Estrutura interna da cena

1.ª parte (do início até “… logo, amanhã…”): o Romeiro revela o local onde viveu durante os últimos vinte anos, os padecimentos que sofreu, a perda da família e a certeza de ter um só amigo.

2.ª parte (de “Hoje há de ser…” até ao fim): a noção de que D. João está vivo e o estado emocional de D. Madalena vão crescendo até


Caracterização de D. João de Portugal
- é português;
- vem do Santo Sepulcro;
- viveu nos Lugares Santos durante 20 anos;
- modelo de virtudes do cavaleiro cristão:
. no amor pelo Rei e pela Pátria, de que tem o nome;
. no combate contra os inimigos da Fé, pela qual expõe a vida;
. nos sofrimentos do cativeiro, onde está 20 anos:
* muita fome;
* os maus tratos;
* as privações;
* o distanciamento;
* a falta de notícias;
* o amor e a saudade da esposa (este amor e esta saudade de D. Madalena – as “paixões mundanas” e as lembranças dos que se chamavam seus “segundo a carne” – sobrepuseram-se sempre à sua fé, isto é, impediram-no de “rezar e meditar nos mistérios da Sagrada Paixão”);
- não tem filhos, nem família, nem parentes;
- os mais chegados consideram-no morto;
- apenas tem um amigo (Telmo);
- irritado e ofendido quando D. Madalena lhe oferece o seu "amparo e agasalho" e do marido;
- cansado, não se poupou a esforços e muito padeceu para ali chegar naquele dia;
- veio para cumprir um juramento feito a alguém: "... antes de um ano cumprido, estaria diante de vós e vos diria da parte de quem me mandou...";
- sofreu imenso: chorou lágrimas de sangue.

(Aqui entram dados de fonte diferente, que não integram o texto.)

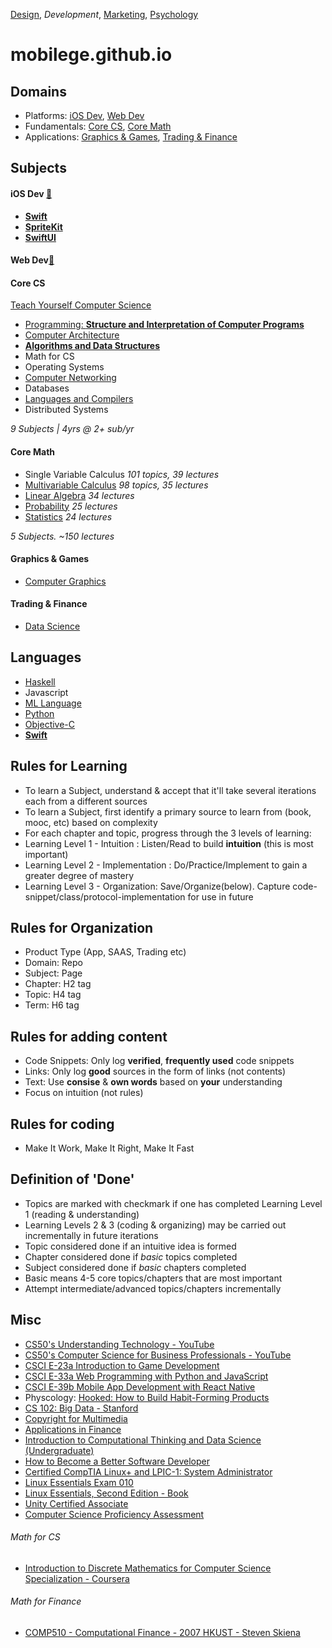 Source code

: [Design](https://github.com/mobilege/design/blob/master/README.md), 
*Development*, 
[Marketing](https://github.com/mobilege/marketing/blob/master/README.md),
[Psychology](https://github.com/mobilege/psychology/blob/master/README.md)

mobilege.github.io
==================

## Domains
- Platforms: [iOS Dev](#ios-dev), [Web Dev](#web-dev)
- Fundamentals: [Core CS](#core-cs), [Core Math](#core-math)
- Applications: [Graphics & Games](#graphics--games), [Trading & Finance](#trading--finance)


## Subjects

#### iOS Dev [:link:](https://github.com/mobilege/ios-development/blob/master/README.md)
- [**Swift**](https://github.com/mobilege/swift/blob/master/README.md)
- [**SpriteKit**](https://github.com/mobilege/ios-development/blob/master/spritekit.md)
- [**SwiftUI**](https://github.com/mobilege/ios-development/blob/master/swiftui.md)

#### Web Dev[:link:](https://github.com/mobilege/web-development/blob/master/README.md)

#### Core CS 
[Teach Yourself Computer Science](https://teachyourselfcs.com/)
- [Programming: **Structure and Interpretation of Computer Programs**](https://github.com/mobilege/sicp/blob/master/README.md)
- [Computer Architecture](https://github.com/mobilege/computer-architecture/blob/master/README.md#computer-architecture)
- [**Algorithms and Data Structures**](https://github.com/mobilege/algorithms)
- Math for CS
- Operating Systems
- [Computer Networking](https://github.com/mobilege/computer-networking/blob/master/README.md)
- Databases
- [Languages and Compilers](https://github.com/mobilege/compilers/blob/master/README.md)
- Distributed Systems

*9 Subjects | 4yrs @ 2+ sub/yr*

#### Core Math
- Single Variable Calculus *101 topics, 39 lectures*
- [Multivariable Calculus](https://github.com/mobilege/multivariable-calculus/blob/master/README.md) *98 topics, 35 lectures*
- [Linear Algebra](https://github.com/mobilege/linear-algebra/blob/master/README.md) *34 lectures*
- [Probability](https://github.com/mobilege/probability/blob/master/README.md) *25 lectures*
- [Statistics](https://github.com/mobilege/statistics/blob/master/README.md) *24 lectures*

*5 Subjects. ~150 lectures*

#### Graphics & Games
- [Computer Graphics](https://github.com/mobilege/computer-graphics/blob/master/README.md)

#### Trading & Finance
- [Data Science](https://github.com/mobilege/data-science/blob/master/README.md)

## Languages
- [Haskell](https://github.com/mobilege/haskell/blob/master/README.md)
- Javascript
- [ML Language](https://github.com/mobilege/ml-language/blob/master/README.md)
- [Python](https://github.com/mobilege/data-science/blob/master/python.md)
- [Objective-C](https://github.com/mobilege/ios-development/blob/master/objective-c.md)
- [**Swift**](https://github.com/mobilege/swift/blob/master/README.md)


## Rules for Learning
- To learn a Subject, understand & accept that it'll take several iterations each from a different sources
- To learn a Subject, first identify a primary source to learn from (book, mooc, etc) based on complexity
- For each chapter and topic, progress through the 3 levels of learning:
- Learning Level 1 - Intuition : Listen/Read to build **intuition** (this is most important)
- Learning Level 2 - Implementation : Do/Practice/Implement to gain a greater degree of mastery
- Learning Level 3 - Organization: Save/Organize(below). Capture code-snippet/class/protocol-implementation for use in future


## Rules for Organization
- Product Type (App, SAAS, Trading etc) 
- Domain: Repo
- Subject: Page
- Chapter: H2 tag 
- Topic: H4 tag
- Term: H6 tag


## Rules for adding content
- Code Snippets: Only log **verified**, **frequently used** code snippets
- Links: Only log **good** sources in the form of links (not contents)
- Text: Use **consise** & **own words** based on **your** understanding
- Focus on intuition (not rules)


## Rules for coding
- Make It Work, Make It Right, Make It Fast


## Definition of 'Done'
- Topics are marked with checkmark if one has completed Learning Level 1 (reading & understanding)
- Learning Levels 2 & 3 (coding & organizing) may be carried out incrementally in future iterations
- Topic considered done if an intuitive idea is formed
- Chapter considered done if *basic* topics completed
- Subject considered done if *basic* chapters completed
- Basic means 4-5 core topics/chapters that are most important
- Attempt intermediate/advanced topics/chapters incrementally


## Misc
- [CS50's Understanding Technology - YouTube](https://www.youtube.com/playlist?list=PLhQjrBD2T382p8amnvUp1rws1p7n7gJ2p)
- [CS50's Computer Science for Business Professionals - YouTube](https://www.youtube.com/playlist?list=PLhQjrBD2T381YHS5L3gkwPbUGiI0foXuc)
- [CSCI E-23a Introduction to Game Development](https://cs50.github.io/games/lectures)
- [CSCI E-33a Web Programming with Python and JavaScript](https://cs50.github.io/web/2018/spring/lectures)
- [CSCI E-39b Mobile App Development with React Native](https://cs50.github.io/mobile/lectures)
- Physcology: [Hooked: How to Build Habit-Forming Products](http://a.co/d/hOLhqz5)
- [CS 102: Big Data - Stanford](https://web.stanford.edu/class/cs102/)
- [Copyright for Multimedia](https://www.coursera.org/learn/copyright-for-multimedia)
- [Applications in Finance](https://github.com/mobilege/data-science/blob/master/applications-in-finance.md)
- [Introduction to Computational Thinking and Data Science (Undergraduate)](https://ocw.mit.edu/courses/electrical-engineering-and-computer-science/6-0002-introduction-to-computational-thinking-and-data-science-fall-2016/)
- [How to Become a Better Software Developer](https://www.7pace.com/blog/become-a-better-programmer-skills-development)
- [Certified CompTIA Linux+ and LPIC-1: System Administrator](https://acloud.guru/learn/lpic-1)
- [Linux Essentials Exam 010](https://www.lpi.org/our-certifications/exam-010-objectives)
- [Linux Essentials, Second Edition - Book](https://www.amazon.com/Linux-Essentials-Second-Christine-Bresnahan/dp/111909206X/ref=sr_1_1?crid=1JLBR9SVH8UVY&keywords=lpi+linux+essentials)
- [Unity Certified Associate](https://certification.unity.com/products/certified-associate)
- [Computer Science Proficiency Assessment](https://cspa.io/)

###### Math for CS
- [Introduction to Discrete Mathematics for Computer Science Specialization - Coursera ](https://www.coursera.org/specializations/discrete-mathematics)

###### Math for Finance
- [COMP510 - Computational Finance - 2007 HKUST - Steven Skiena](https://www.youtube.com/playlist?list=PL9E205B8FAAD530E1)

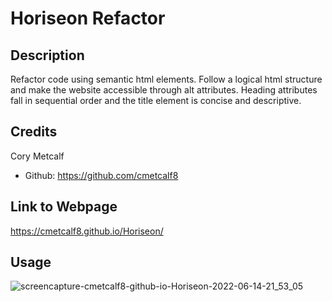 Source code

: # Horiseon Refactor

## Description
Refactor code using semantic html elements. Follow a logical html structure and make the website accessible through alt attributes. Heading attributes fall in sequential order and the title element is concise and descriptive.

## Credits
Cory Metcalf
* Github: https://github.com/cmetcalf8

## Link to Webpage
https://cmetcalf8.github.io/Horiseon/

## Usage

![screencapture-cmetcalf8-github-io-Horiseon-2022-06-14-21_53_05](https://user-images.githubusercontent.com/105259367/173733801-e5c33926-1df4-47cc-8b5c-cd673ad87f4e.png)
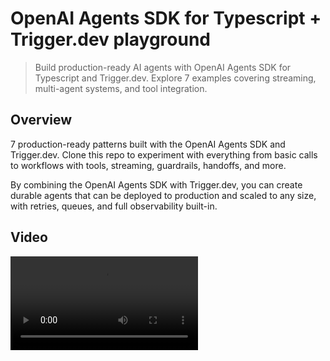 # OpenAI Agents SDK for Typescript + Trigger.dev playground

> Build production-ready AI agents with OpenAI Agents SDK for Typescript and Trigger.dev. Explore 7 examples covering streaming, multi-agent systems, and tool integration.

## Overview

7 production-ready patterns built with the OpenAI Agents SDK and Trigger.dev. Clone this repo to experiment with everything from basic calls to workflows with tools, streaming, guardrails, handoffs, and more.

By combining the OpenAI Agents SDK with Trigger.dev, you can create durable agents that can be deployed to production and scaled to any size, with retries, queues, and full observability built-in.

## Video

<video controls className="w-full aspect-video" src="https://github.com/user-attachments/assets/d3a1c709-412f-48e8-a4aa-f0ef50dce5c8" />

## Tech stack

* [Node.js](https://nodejs.org) runtime environment
* [OpenAI Agents SDK for Typescript](https://openai.github.io/openai-agents-js/) for creating and managing AI agents
* [Trigger.dev](https://trigger.dev) for task orchestration, batching, scheduling, and workflow management
* [Zod](https://zod.dev) for payload validation

## GitHub repo

<Card title="View the OpenAI Agents SDK TypeScript playground repo" icon="GitHub" href="https://github.com/triggerdotdev/examples/tree/main/openai-agents-sdk-with-trigger-playground">
  Click here to view the full code for this project in our examples repository on GitHub. You can
  fork it and use it as a starting point for your own project.
</Card>

## Agent tasks

* **Basic Agent Chat**: Personality-based conversations with strategic model selection
* **Agent with Tools**: A simple agent that can call tools to get weather data
* **Streaming Agent**: Real-time content generation with progress tracking
* **Agent Handoffs**: True multi-agent collaboration using the [handoff pattern](https://openai.github.io/openai-agents-js/guides/handoffs/) where agents can dynamically transfer control to specialists
* **Parallel Agents**: Concurrent agent processing for complex analysis tasks
* **Scheduled Agent**: Time-based agent workflows for continuous monitoring
* **Agent with Guardrails**: Input guardrails for safe AI interactions

## Relevant code

* **[basicAgentChat.ts](https://github.com/triggerdotdev/examples/blob/main/openai-agents-sdk-with-trigger-playground/src/trigger/basicAgentChat.ts)** - Strategic model selection (GPT-4, o1-preview, o1-mini, gpt-4o-mini) mapped to personality types with Trigger.dev task orchestration
* **[agentWithTools.ts](https://github.com/triggerdotdev/examples/blob/main/openai-agents-sdk-with-trigger-playground/src/trigger/agentWithTools.ts)** - OpenAI tool calling with Zod validation integrated into Trigger.dev's retry and error handling mechanisms
* **[streamingAgent.ts](https://github.com/triggerdotdev/examples/blob/main/openai-agents-sdk-with-trigger-playground/src/trigger/streamingAgent.ts)** - Native OpenAI streaming responses with real-time progress tracking via Trigger.dev metadata
* **[scheduledAgent.ts](https://github.com/triggerdotdev/examples/blob/main/openai-agents-sdk-with-trigger-playground/src/trigger/scheduledAgent.ts)** - Cron-scheduled OpenAI agents running every 6 hours with automatic trend analysis
* **[parallelAgents.ts](https://github.com/triggerdotdev/examples/blob/main/openai-agents-sdk-with-trigger-playground/src/trigger/parallelAgents.ts)** - Concurrent OpenAI agent execution using Trigger.dev batch operations (`batch.triggerByTaskAndWait`) for scalable text analysis
* **[agentWithGuardrails.ts](https://github.com/triggerdotdev/examples/blob/main/openai-agents-sdk-with-trigger-playground/src/trigger/agentWithGuardrails.ts)** - OpenAI classification agents as input guardrails with structured validation and exception handling
* **[agentHandoff.ts](https://github.com/triggerdotdev/examples/blob/main/openai-agents-sdk-with-trigger-playground/src/trigger/agentHandoff.ts)** - OpenAI Agents SDK handoff pattern with specialist delegation orchestrated through Trigger.dev workflows

## Learn more

* [OpenAI Agents SDK docs](https://openai.github.io/openai-agents-js/) - learn about creating and managing AI agents
* [OpenAI Agents SDK handoffs](https://openai.github.io/openai-agents-js/guides/handoffs/) - learn about agent-to-agent delegation patterns
* [Batch triggering](/triggering#batch-trigger) - learn about parallel task execution
* [Scheduled tasks (cron)](/tasks/scheduled#scheduled-tasks-cron) - learn about cron-based task scheduling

Caracterização de D. Madalena

O estado de espírito de D. Madalena vai evoluindo ao longo da cena e é marcado por diferentes sentimentos e emoções:
▪ boa vontade, simpatia e curiosidade iniciais quando recebe o Romeiro;
▪ admiração e estranheza pelo facto de o Romeiro dizer que já não tem família;
▪ ansiedade (e medo) de saber a identidade do homem que enviou o Romeiro;
▪ a ansiedade vai crescendo à medida que o Romeiro vai desfiando revelações que a fazem ter quase a certeza de que D. João está vivo e foi ele quem enviou aquele;
▪ o sofrimento e o terror atingem o ponto culminante quando o Romeiro, sem hesitar, identifica o retrato de D. João;
▪ terror e pavor, que a fazem gritar e fugir, quando tem a certeza de que D. João está vivo.
Note-se, mais uma vez, como o seu discurso reflete o aumento da perturbação de D. Madalena:
▪ frases interrogativas curtas (“Cativo?”);
▪ frases suspensas, inacabadas (“Sim, mas…”);
▪ repetições lexicais (“Minha filha, minha filha, minha filha!...”);
▪ acelerações rítmicas (“Estou… estás… perdidas, desonradas… infames!”).

NOTAS:

1. O Romeiro dá-se a conhecer gradualmente, por fases que se podem delimitar segundo parâmetros: local de onde vem, identidade, família, cativeiro e libertação, identidade do que o enviou, gesto de reconhecimento (cena 15).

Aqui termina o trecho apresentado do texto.